24 Temmuz 2009

KAZANAN DOĞU TÜRKİSTAN'DIR

[nabucco.jpg]
İşgalci Çin uluslar arası arenada kendisine ekonomisi için büyük çapta rahatlama sağlayacak ve bir Müslüman Ülke olan Türkiye’yi de yanına alarak çeşitli ekonomik anlaşmaları imzalayacak ve hem Türkistan hemde İslam coğrafyasında ki en önemli engeli aşarak yeni bir Uygur Katliamına girişecekti.Özellikle Türkiye ve diğer İslam Ülkelerinin sesini böylece bastıracaktı. Türkiye’yi anavatanları gibi gören Müslüman Uygur Türklerine bütün İslam aleminde geçmişte olduğu gibi bugünde böylece darbe indiriliyordu.
Böylede olmadı mı?

250-300 senedir devam eden Doğu Türkistan İstiklal Savaşı Urimçi’den sonra yeni bir aşamaya geçmiş bulunuyor.Müslüman Uygur Kadınlarının bile korkusuzca tankların önüne geçerek erkekçe tavır sergileyebildikleri bu istiklal savaşını kesinlikle BM’nin 5 daimi üyesi arasında yer alan Çin’in tek başına gerçekleştirdiği bir katliam gözü ile de bakmıyoruz.Bu katliam emperyalistlerin izin verdiği ölçülerde gerçekleşmiş ve Çin’i rencide etmeyici tavırlar sergileyen sömürgeci Batı’nın gözleri önünde Müslümanlar adeta satırlarla doğranarak şehid edilmiştir.Batı Medeniyeti söz konusu Müslümanlar olunca iki tarafa da itidal çağrısı yaparak yine kendi katliamlarını örtücü açıklamaları sergilemiştir.Kendinden beklenen adi’liği sergilemiştir.

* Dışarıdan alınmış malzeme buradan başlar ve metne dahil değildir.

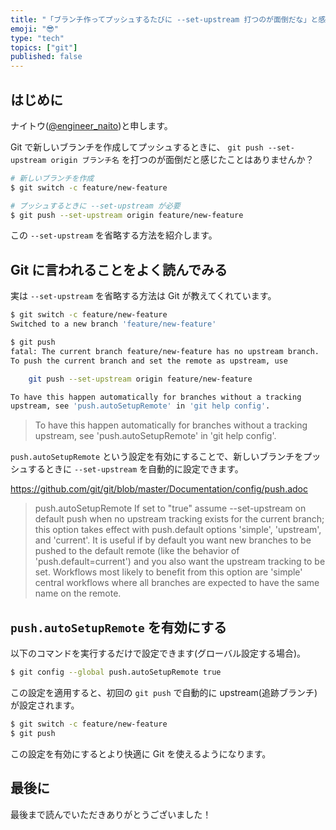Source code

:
 ```yaml
---
title: "「ブランチ作ってプッシュするたびに --set-upstream 打つのが面倒だな」と感じているなら"
emoji: "😎"
type: "tech"
topics: ["git"]
published: false
---
```


## はじめに

ナイトウ([@engineer_naito](https://twitter.com/engineer_naito))と申します。

Git で新しいブランチを作成してプッシュするときに、 `git push --set-upstream origin ブランチ名` を打つのが面倒だと感じたことはありませんか？

```sh
# 新しいブランチを作成
$ git switch -c feature/new-feature

# プッシュするときに --set-upstream が必要
$ git push --set-upstream origin feature/new-feature
```

この `--set-upstream` を省略する方法を紹介します。

## Git に言われることをよく読んでみる

実は `--set-upstream` を省略する方法は Git が教えてくれています。

```sh
$ git switch -c feature/new-feature
Switched to a new branch 'feature/new-feature'

$ git push
fatal: The current branch feature/new-feature has no upstream branch.
To push the current branch and set the remote as upstream, use

    git push --set-upstream origin feature/new-feature

To have this happen automatically for branches without a tracking
upstream, see 'push.autoSetupRemote' in 'git help config'.
```

> To have this happen automatically for branches without a tracking
> upstream, see 'push.autoSetupRemote' in 'git help config'.

`push.autoSetupRemote` という設定を有効にすることで、新しいブランチをプッシュするときに `--set-upstream` を自動的に設定できます。

https://github.com/git/git/blob/master/Documentation/config/push.adoc

> push.autoSetupRemote
> If set to "true" assume --set-upstream on default push when no upstream tracking exists for the current branch; this option takes effect with push.default options 'simple', 'upstream', and 'current'. It is useful if by default you want new branches to be pushed to the default remote (like the behavior of 'push.default=current') and you also want the upstream tracking to be set. Workflows most likely to benefit from this option are 'simple' central workflows where all branches are expected to have the same name on the remote.

## `push.autoSetupRemote` を有効にする

以下のコマンドを実行するだけで設定できます(グローバル設定する場合)。

```sh
$ git config --global push.autoSetupRemote true
```

この設定を適用すると、初回の `git push` で自動的に upstream(追跡ブランチ)が設定されます。

```sh
$ git switch -c feature/new-feature
$ git push
```

この設定を有効にするとより快適に Git を使えるようになります。

## 最後に

最後まで読んでいただきありがとうございました！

Katliam İçin Urumçi Seçildi ,Ziyaret İçin’de Urimçi seçildi!

Urimçi, 2000’den fazla Müslüman Uygur Türk’ü katledildi.Hem’de Abdullah Gül’ün ziyareti esnasında.Abdullah Gül ve beraberinde ki heyetin göbek dansı yaptığı,çalgılı,sazlı sözlü gezintide bulunduğu Urimçi tam da bu esnada başlatılan Müslüman Uygur avına tabi tutularak adeta Çin,Türkiye’ye meydan okumuş ve Uygur kardeşlerimize çağın en adi soykırımını uygulamıştır.Bizim Batıcı ve Çin dostu basınımız ise bu ziyareti tarihi ve ekonomik bir zafer olarak lanse ediyordu.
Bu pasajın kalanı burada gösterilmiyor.